Cass. pen. Sez. IV, Sent., (ud. 04-10-2011) 27-10-2011, n. 38867 Attenuanti comuni riparazione del danno e ravvedimento attivo

Sentenza scelta dal dott. Domenico Cirasole direttore del sito giuridico http://www.gadit.it/

Svolgimento del processo

1. La Corte di appello di Palermo ha confermato la sentenza del tribunale di Trapani che ha ritenuto R.L. responsabile di tre furti e lo ha condannato alla pena di un anno e mesi cinque di reclusione ed Euro 700 di multa, riconosciute le circostanze generiche equivalenti alle aggravanti contestate ed unificati i reati sotto il vincolo della continuazione.

2. Avverso tale sentenza ha presentato ricorso per cassazione il difensore dell’imputato. Con un primo motivo il ricorrente sostiene la mancanza e inidoneità degli indizi al fine di acclarare al di là di ogni ragionevole dubbio la responsabilità dell’imputato; sostiene che per tutti e tre i furti contestati non vi erano elementi indiziar sufficienti; per il primo reato, egli è stato trovato in possesso di un paio di scarpe da lavoro provenienti dal furto commesso in danno di un negozio di utensili e indumenti da lavoro, ma ben avrebbe potuto trovare queste scarpe abbandonate per la strada o in un cassonetto, mentre nessun altro degli oggetti che pure erano stati sottratti dal detto negozio era stato rinvenuto in suo possesso; per quanto riguarda il furto nell’abitazione del signor M. F., quest’ultimo aveva raccontato di aver subito la sottrazione di alcuni gioielli dalla propria abitazione e di essere poi andato a reclamare dall’odierno imputato; poco dopo egli aveva ritrovato in un sacchettino sulla porta della propria abitazione quanto gli era stato rubato; secondo il ricorrente si tratta di elementi non sufficienti a dimostrare con certezza la sua responsabilità in quanto, trattandosi di fatti avvenuti in un piccolo centro, ben poteva essere avvenuto che l’ignoto ladro, essendo venuto a conoscenza delle proteste del M., avesse restituito la refurtiva. Si duole poi della mancata concessione dell’attenuante di cui all’art. 62 c.p., n. 6 per avere l’autore del reato eliso le conseguenze dannose dell’azione delittuosa. Con ulteriore motivo pm sostiene la nullità assoluta di tutti gli atti processuali conseguente alla sentenza di primo grado, per omessa notifica della sentenza all’imputato contumace. Fa presente che le notifiche sono avvenute presso lo studio legale del difensore dove lo scrivente aveva eletto domicilio solo ai fini del gratuito patrocinio; il domicilio eletto ai fini del procedimento era stato sempre quello della propria residenza di Favignana.

Motivi della decisione

1. Il ricorso non merita accoglimento.

2. Le censure dedotte in merito all’accertamento di responsabilità sono inammissibili in quanto le stesse, sotto la veste del dedotto vizio di motivazione, hanno in realtà lo scopo di ottenere da questa corte una più favorevole vantazione dei fatti contestati al R.;

fatti che, per le ragioni compiutamente e logicamente indicate dai giudici di merito e sopra sinteticamente richiamate, sono stati correttamente ritenuti integrativi dei contestati reati.

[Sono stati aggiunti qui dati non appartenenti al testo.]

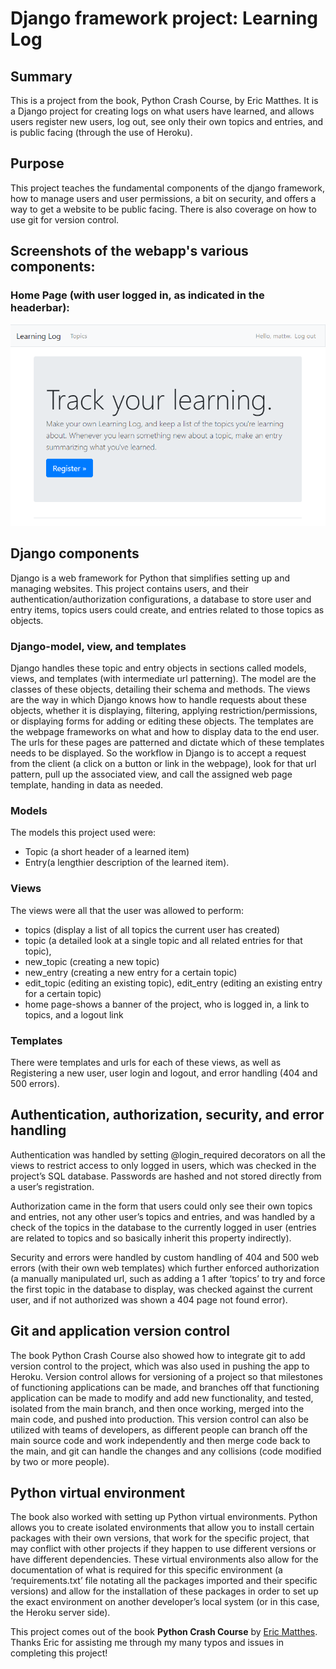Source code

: # Django framework project: Learning Log

## Summary
This is a project from the book, Python Crash Course, by Eric Matthes. It is a Django project for creating logs on what users have learned, and allows users register new users, log out, see only their own topics and entries, and is public facing (through the use of Heroku).

## Purpose
This project teaches the fundamental components of the django framework, how to manage users and user permissions, a bit on security, and offers a way to get a website to be public facing.  There is also coverage on how to use git for version control.

## Screenshots of the webapp's various components:

### Home Page (with user logged in, as indicated in the headerbar):
![Alt text](/Learning_Log_Screenshots/HomePage.png?raw=true "Home Page")

## Django components
Django is a web framework for Python that simplifies setting up and managing websites.  This project contains users, and their authentication/authorization configurations, a database to store user and entry items, topics users could create, and entries related to those topics as objects.  

### Django-model, view, and templates
Django handles these topic and entry objects in sections called models, views, and templates (with intermediate url patterning).  The model are the classes of these objects, detailing their schema and methods.  The views are the way in which Django knows how to handle requests about these objects, whether it is displaying, filtering, applying restriction/permissions, or displaying forms for adding or editing these objects.  The templates are the webpage frameworks on what and how to display data to the end user.  The urls for these pages are patterned and dictate which of these templates needs to be displayed.  So the workflow in Django is to accept a request from the client (a click on a button or link in the webpage), look for that url pattern, pull up the associated view, and call the assigned web page template, handing in data as needed.

### Models
The models this project used were:
- Topic (a short header of a learned item)
- Entry(a lengthier description of the learned item).  

### Views
The views were all that the user was allowed to perform: 
- topics (display a list of all topics the current user has created)
- topic (a detailed look at a single topic and all related entries for that topic),
- new_topic (creating a new topic)
- new_entry (creating a new entry for a certain topic)
- edit_topic (editing an existing topic), edit_entry (editing an existing entry for a certain topic)
- home page-shows a banner of the project, who is logged in, a link to topics, and a logout link

### Templates
There were templates and urls for each of these views, as well as Registering a new user, user login and logout, and error handling (404 and 500 errors).

## Authentication, authorization, security, and error handling
Authentication was handled by setting @login_required decorators on all the views to restrict access to only logged in users, which was checked in the project’s SQL database.  Passwords are hashed and not stored directly from a user’s registration.  

Authorization came in the form that users could only see their own topics and entries, not any other user’s topics and entries, and was handled by a check of the topics in the database to the currently logged in user (entries are related to topics and so basically inherit this property indirectly).

Security and errors were handled by custom handling of 404 and 500 web errors (with their own web templates) which further enforced authorization (a manually manipulated url, such as adding a 1 after ‘topics’ to try and force the first topic in the database to display, was checked against the current user, and if not authorized was shown a 404 page not found error).

## Git and application version control
The book Python Crash Course also showed how to integrate git to add version control to the project, which was also used in pushing the app to Heroku.  Version control allows for versioning of a project so that milestones of functioning applications can be made, and  branches off that functioning application can be made to modify and add new functionality, and tested, isolated from the main branch, and then once working, merged into the main code, and pushed into production.  This version control can also be utilized with teams of developers, as different people can branch off the main source code and work independently and then merge code back to the main, and git can handle the changes and any collisions (code modified by two or more people).  

## Python virtual environment
The book also worked with setting up Python virtual environments.  Python allows you to create isolated environments that allow you to install certain packages with their own versions, that work for the specific project, that may conflict with other projects if they happen to use different versions or have different dependencies.  These virtual environments also allow for the documentation of what is required for this specific environment (a ‘requirements.txt’ file notating all the packages imported and their specific versions) and allow for the installation of these packages in order to set up the exact environment on another developer’s local system (or in this case, the Heroku server side).

This project comes out of the book **Python Crash Course** by [Eric Matthes](https://github.com/ehmatthes).  Thanks Eric for assisting me through my many typos and issues in completing this project!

3. Il motivo attinente alla mancata concessione della attenuante del risarcimento del danno è infondato. Del tutto puntuale è il richiamo della corte di appello alla giurisprudenza di questa Corte (sez. 2, 7.1.1993 n.1096 rv. 193505) che ritiene necessario che il ristoro sia totale ed effettivo e comprenda anche, oltre alla restituzione della refurtiva, anche l’ulteriore risarcimento del danno subito, danno che nella specie è costituito dal fatto che l’imputato si è introdotto nella abitazione delle persone offese con effrazione delle finestre.

4. L’eccezione di omessa notifica è inammissibile in quanto la stessa non solo è genericamente formulata, ma contrasta altresì con gli atti processuali atteso che risulta (f.66) che il R., nel verbale di identificazione, ha eletto domicilio ai sensi dell’art. 161 c.p.p., senza limitazione alcuna, presso l’avv.to Salvatore Longo.

5. Conclusivamente il ricorso deve essere rigettato con condanna del ricorrente al pagamento delle spese processuali.

P.Q.M.

Rigetta il ricorso e condanna il ricorrente al pagamento delle spese processuali.

Testo non ufficiale. La sola stampa del bollettino ufficiale ha carattere legale.